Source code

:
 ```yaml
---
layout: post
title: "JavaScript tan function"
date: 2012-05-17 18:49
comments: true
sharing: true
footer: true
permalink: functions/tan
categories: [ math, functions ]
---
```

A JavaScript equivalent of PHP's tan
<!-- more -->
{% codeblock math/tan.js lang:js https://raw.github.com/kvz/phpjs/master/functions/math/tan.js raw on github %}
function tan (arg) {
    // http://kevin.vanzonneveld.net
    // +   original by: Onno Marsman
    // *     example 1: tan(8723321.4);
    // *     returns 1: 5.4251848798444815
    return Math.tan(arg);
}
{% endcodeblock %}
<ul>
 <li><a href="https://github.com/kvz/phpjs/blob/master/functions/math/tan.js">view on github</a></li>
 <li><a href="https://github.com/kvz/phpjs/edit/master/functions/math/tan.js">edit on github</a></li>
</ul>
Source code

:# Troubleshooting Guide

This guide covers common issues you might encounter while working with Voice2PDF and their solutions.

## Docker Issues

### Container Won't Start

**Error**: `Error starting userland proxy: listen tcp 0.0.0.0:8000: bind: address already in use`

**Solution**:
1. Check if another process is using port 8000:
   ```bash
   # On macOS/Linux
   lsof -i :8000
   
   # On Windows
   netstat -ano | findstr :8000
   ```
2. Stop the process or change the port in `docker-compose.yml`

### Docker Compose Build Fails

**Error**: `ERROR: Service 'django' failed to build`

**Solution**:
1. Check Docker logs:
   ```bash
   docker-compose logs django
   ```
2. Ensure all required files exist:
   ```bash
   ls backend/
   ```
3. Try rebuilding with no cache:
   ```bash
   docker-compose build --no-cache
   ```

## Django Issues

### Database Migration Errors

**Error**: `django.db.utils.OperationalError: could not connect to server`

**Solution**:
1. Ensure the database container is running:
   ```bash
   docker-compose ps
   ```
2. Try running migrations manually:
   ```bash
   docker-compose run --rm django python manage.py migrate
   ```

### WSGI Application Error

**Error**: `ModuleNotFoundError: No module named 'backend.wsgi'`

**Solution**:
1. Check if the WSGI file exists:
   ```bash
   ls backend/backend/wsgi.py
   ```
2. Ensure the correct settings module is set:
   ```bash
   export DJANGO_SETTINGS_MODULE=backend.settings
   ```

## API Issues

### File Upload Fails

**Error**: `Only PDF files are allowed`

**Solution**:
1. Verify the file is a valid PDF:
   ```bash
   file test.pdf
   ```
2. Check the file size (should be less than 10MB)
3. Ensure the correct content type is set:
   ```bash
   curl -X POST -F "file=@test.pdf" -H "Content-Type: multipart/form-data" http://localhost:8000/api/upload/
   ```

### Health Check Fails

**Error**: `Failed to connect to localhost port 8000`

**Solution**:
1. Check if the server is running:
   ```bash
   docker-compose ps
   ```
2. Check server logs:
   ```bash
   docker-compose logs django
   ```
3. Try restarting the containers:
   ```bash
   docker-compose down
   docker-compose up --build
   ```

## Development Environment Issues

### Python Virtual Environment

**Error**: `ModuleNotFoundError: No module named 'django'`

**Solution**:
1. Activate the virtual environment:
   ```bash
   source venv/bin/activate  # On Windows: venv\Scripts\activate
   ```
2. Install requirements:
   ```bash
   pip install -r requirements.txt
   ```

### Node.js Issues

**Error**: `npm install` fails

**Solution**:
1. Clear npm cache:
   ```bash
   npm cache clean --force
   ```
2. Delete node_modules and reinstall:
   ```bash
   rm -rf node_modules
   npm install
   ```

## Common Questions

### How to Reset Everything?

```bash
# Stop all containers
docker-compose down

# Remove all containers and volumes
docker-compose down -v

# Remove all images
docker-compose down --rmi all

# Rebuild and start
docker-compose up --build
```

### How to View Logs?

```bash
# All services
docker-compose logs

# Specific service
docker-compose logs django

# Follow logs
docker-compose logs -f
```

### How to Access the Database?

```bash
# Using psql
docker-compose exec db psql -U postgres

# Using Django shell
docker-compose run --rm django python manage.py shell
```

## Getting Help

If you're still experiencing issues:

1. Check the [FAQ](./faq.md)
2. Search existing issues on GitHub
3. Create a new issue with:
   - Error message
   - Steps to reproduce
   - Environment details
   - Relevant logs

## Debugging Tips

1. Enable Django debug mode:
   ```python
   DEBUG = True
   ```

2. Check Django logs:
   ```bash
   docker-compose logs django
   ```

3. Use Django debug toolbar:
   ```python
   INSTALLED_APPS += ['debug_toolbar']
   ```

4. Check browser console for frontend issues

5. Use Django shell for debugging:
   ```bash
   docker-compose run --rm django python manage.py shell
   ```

----------------------------------------

* Required work
Look above for the line with "## Django Issues"; retype exactly that line, every line after it up to the line with "### Health Check Fails", and that line too, nothing else.

* Task answer
## Django Issues

### Database Migration Errors

**Error**: `django.db.utils.OperationalError: could not connect to server`

**Solution**:
1. Ensure the database container is running:
   ```bash
   docker-compose ps
   ```
2. Try running migrations manually:
   ```bash
   docker-compose run --rm django python manage.py migrate
   ```

### WSGI Application Error

**Error**: `ModuleNotFoundError: No module named 'backend.wsgi'`

**Solution**:
1. Check if the WSGI file exists:
   ```bash
   ls backend/backend/wsgi.py
   ```
2. Ensure the correct settings module is set:
   ```bash
   export DJANGO_SETTINGS_MODULE=backend.settings
   ```

## API Issues

### File Upload Fails

**Error**: `Only PDF files are allowed`

**Solution**:
1. Verify the file is a valid PDF:
   ```bash
   file test.pdf
   ```
2. Check the file size (should be less than 10MB)
3. Ensure the correct content type is set:
   ```bash
   curl -X POST -F "file=@test.pdf" -H "Content-Type: multipart/form-data" http://localhost:8000/api/upload/
   ```

### Health Check Fails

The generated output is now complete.